Cette présence intense des formes muettes qui remontent à la surface en couleur ouvre la voie au contemporain et au sensible surtout que « la sensation est inséparable d’une forme », écrit Lemagny. Confronter le spectateur à la forme, c’est lui montrer qu’au-delà du silence, il y a une émotion qui pousse la rencontre esthétique vers la phantasia, vers quelque chose censée comme une « lumière magique » qui illumine l’obscurité des choses. Entre « être » et « apparaître », l’artiste Baba Diedhiou crée une complémentarité et une relation symbiotique entre photographie et peinture digitale, lumière et obscurité, couleur et valeur, formes créées et autres enregistrées. Ces formes sont sélectionnées soigneusement car elles font partie de l’équilibre visuel et chromatique de l’espace retravaillé. Un espace qui mène à problématiser la notion même de la photographie qui peut être évaluée comme un avènement de l’évènement. Avènement de la forme pure, de la couleur numérique, de l’immatière, d’une surface révélatrice de la vérité ontologique de l’image photographique, bref du médium.
Les prises de vues photographiques captées par l’artiste sont des images vraies, des copies, qui relèvent de l’apparence et non plus de l’apparition. En retour, une fois l’artiste applique sa peinture numérique sur ces images, elles deviennent métaphoriques dont le fond médiumnique est placé au-devant du contenu iconographique. Ceci renvoie à ses valeurs poïétiques permettant de créer un espace qui suscite l’imagination du spectateur car il le met en arrêt contemplatif.
Pour activer ce principe de priorité du médium sur la surface, le regardeur peut sentir la vie intérieure ou la nature profonde de cette série photographique à travers les effets créés par l’usage des outils techniques de la peinture digitale.
Entre la fixité des images objectives et le mouvement suggéré par la touche numérique et personnelle de l’artiste, se crée un rapport entre le réel et l’imaginaire permettant à cette série photographique d’acquérir un certain positionnement. Ainsi, des axes de réflexion se manifestent par rapport à la peinture numérique qui intègre la photographie dans son cadre en s’appuyant sur des sources photographiques.

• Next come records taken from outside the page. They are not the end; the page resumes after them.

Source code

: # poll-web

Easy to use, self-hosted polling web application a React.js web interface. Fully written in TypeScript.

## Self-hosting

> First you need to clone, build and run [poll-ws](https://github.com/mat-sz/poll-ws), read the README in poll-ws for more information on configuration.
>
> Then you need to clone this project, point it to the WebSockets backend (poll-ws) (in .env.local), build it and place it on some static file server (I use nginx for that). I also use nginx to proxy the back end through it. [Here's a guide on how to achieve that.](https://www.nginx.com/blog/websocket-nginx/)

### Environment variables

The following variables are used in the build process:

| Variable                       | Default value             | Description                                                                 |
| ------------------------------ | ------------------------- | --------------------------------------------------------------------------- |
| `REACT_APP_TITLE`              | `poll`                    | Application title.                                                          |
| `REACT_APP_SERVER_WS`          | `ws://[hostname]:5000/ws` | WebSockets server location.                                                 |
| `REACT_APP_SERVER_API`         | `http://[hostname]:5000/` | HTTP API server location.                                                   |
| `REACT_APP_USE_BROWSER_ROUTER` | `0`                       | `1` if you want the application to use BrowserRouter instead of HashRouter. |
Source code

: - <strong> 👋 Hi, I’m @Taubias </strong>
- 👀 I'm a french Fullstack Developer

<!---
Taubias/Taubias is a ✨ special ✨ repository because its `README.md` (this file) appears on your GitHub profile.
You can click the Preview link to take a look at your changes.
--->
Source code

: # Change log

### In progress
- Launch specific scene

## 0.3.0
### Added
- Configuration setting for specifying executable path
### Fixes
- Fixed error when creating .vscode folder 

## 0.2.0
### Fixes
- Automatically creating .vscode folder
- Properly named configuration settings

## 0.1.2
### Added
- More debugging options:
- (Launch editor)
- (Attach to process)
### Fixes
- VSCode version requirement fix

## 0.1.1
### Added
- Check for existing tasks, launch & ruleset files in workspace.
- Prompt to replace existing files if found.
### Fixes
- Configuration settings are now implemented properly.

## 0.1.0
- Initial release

En jouant à la fois de l’espace et du temps, l’artiste Baba Diedhiou construit un même espace qui n’est pas d’un même temps. Il présente une image autre fondée sur des paradoxes et une ambivalence temporelle permettant de s’intéresser au contenant plutôt qu’au contenu de l’image. Des gestes qui sont spontanés mais en même temps contrôlées par l’artiste laissant apparaître quelques formes figuratives qui renvoie à cet évènement traditionnel qui est « notre spécificité, notre africanité. », déclare l’artiste.
À travers cette « série Ndawrabine », Baba Diedhiou interroge et s’interroge sur la photographie qui s’inscrit dans l’esprit de l’art africain contemporain. Son travail photographique, artistique et numérique possède une nouvelle réalité extérieure permettant de sentir un monde intérieur. Ceci renvoie aux influences artistiques de l’artiste, de ses réflexions et de sa manière de voir la réalité des objets du monde visible. Il ajoute « J’y trouve un bien être intérieur qui anime ma créativité. ».
C’est cette question de l’être et en particulier l’être de l’image qui fait un avènement de l’évènement ouvrant et s’ouvrant sur le monde de la technologie numérique. Un monde qui permet de créer un langage commun entre la photographie et la peinture à travers une prochaine exposition organisée à Aix en Provence en France. Une exposition en duo entre l’artiste photographe Baba Diedhiou et l’artiste peintre franco-italien Renato Biuuno qui présente des traces et des archi-traces de vie avec l’envie d’aller au-delà de la réalité.